"""

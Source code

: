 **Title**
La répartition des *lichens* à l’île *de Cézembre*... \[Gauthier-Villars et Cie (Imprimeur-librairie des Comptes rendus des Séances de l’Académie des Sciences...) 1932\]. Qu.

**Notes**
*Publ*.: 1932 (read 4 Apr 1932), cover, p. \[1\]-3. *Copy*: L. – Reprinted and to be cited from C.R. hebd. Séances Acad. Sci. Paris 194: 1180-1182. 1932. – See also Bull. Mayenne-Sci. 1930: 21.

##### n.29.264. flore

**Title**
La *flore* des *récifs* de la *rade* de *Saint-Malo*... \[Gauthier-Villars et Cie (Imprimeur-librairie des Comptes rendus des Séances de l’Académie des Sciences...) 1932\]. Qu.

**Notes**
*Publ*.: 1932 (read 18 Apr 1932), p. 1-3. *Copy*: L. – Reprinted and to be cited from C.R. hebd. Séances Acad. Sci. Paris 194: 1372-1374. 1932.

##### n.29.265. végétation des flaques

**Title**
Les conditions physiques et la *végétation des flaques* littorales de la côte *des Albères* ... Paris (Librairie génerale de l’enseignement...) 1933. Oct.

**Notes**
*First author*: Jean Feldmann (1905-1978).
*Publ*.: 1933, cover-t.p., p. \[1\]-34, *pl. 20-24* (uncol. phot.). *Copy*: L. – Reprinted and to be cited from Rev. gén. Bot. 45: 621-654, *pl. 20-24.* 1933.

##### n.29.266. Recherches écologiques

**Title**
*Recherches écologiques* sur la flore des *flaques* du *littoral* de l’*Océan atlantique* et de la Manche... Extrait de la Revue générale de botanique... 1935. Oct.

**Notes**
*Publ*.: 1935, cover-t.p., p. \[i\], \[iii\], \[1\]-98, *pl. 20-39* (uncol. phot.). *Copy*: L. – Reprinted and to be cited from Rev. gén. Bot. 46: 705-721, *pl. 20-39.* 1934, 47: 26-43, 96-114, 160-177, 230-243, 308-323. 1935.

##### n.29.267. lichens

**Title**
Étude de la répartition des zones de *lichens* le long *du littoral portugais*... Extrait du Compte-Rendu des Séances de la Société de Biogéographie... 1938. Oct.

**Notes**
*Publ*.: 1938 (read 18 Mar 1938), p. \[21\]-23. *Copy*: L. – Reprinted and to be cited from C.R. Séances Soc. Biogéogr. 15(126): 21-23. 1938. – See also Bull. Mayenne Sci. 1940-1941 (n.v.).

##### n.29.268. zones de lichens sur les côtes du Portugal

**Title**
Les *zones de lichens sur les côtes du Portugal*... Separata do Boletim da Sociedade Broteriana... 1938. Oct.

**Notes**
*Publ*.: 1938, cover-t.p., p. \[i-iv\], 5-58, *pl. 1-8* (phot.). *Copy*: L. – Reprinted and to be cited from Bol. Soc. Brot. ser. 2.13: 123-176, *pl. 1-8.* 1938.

"""
"""

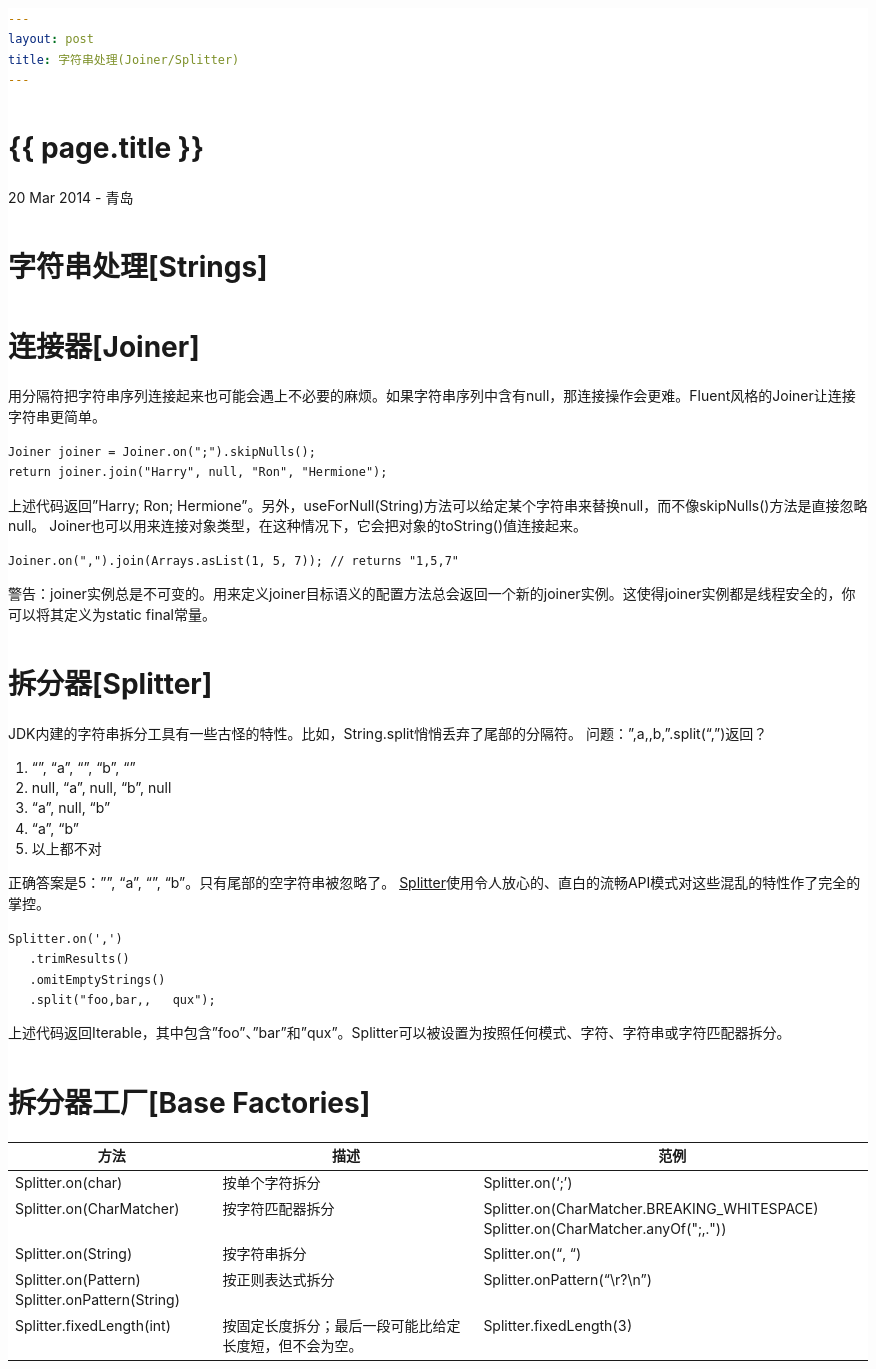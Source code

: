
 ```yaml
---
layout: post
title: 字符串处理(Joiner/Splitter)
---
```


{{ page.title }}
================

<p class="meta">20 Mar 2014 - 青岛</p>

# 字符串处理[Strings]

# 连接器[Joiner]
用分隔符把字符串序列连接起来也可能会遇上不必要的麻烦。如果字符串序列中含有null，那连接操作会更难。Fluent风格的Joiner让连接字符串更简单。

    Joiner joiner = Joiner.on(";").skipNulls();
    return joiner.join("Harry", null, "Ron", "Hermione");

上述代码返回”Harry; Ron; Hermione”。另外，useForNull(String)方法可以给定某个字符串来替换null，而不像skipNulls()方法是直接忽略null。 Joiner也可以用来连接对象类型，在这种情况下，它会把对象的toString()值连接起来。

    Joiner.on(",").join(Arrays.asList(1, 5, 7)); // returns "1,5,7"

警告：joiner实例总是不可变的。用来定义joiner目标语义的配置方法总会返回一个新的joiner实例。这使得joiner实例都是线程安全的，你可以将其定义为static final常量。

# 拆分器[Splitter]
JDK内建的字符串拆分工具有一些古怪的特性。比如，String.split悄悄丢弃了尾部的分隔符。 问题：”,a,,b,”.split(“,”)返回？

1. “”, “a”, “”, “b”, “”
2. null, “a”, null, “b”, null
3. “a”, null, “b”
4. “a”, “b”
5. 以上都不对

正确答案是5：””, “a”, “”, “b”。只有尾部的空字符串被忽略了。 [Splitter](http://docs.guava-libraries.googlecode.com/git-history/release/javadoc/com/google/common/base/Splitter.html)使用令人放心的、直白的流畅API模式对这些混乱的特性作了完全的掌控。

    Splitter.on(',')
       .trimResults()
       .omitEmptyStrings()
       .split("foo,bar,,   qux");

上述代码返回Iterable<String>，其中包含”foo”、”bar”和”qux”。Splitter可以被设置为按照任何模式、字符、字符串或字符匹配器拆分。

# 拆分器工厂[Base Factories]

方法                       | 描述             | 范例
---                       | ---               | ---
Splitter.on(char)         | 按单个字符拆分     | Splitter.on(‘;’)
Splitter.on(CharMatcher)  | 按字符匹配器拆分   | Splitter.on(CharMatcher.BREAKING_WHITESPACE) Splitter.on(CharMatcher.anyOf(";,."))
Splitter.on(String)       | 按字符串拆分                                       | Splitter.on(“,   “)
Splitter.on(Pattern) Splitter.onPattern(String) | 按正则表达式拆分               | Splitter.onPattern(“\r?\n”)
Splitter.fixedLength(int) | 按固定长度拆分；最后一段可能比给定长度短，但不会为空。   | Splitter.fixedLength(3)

"""

### Task directions
From the listing above, collect each line in which the string "Bull" appears.

### Result
*Publ*.: 1932 (read 4 Apr 1932), cover, p. \[1\]-3. *Copy*: L. – Reprinted and to be cited from C.R. hebd. Séances Acad. Sci. Paris 194: 1180-1182. 1932. – See also Bull. Mayenne-Sci. 1930: 21.
*Publ*.: 1938 (read 18 Mar 1938), p. \[21\]-23. *Copy*: L. – Reprinted and to be cited from C.R. Séances Soc. Biogéogr. 15(126): 21-23. 1938. – See also Bull. Mayenne Sci. 1940-1941 (n.v.).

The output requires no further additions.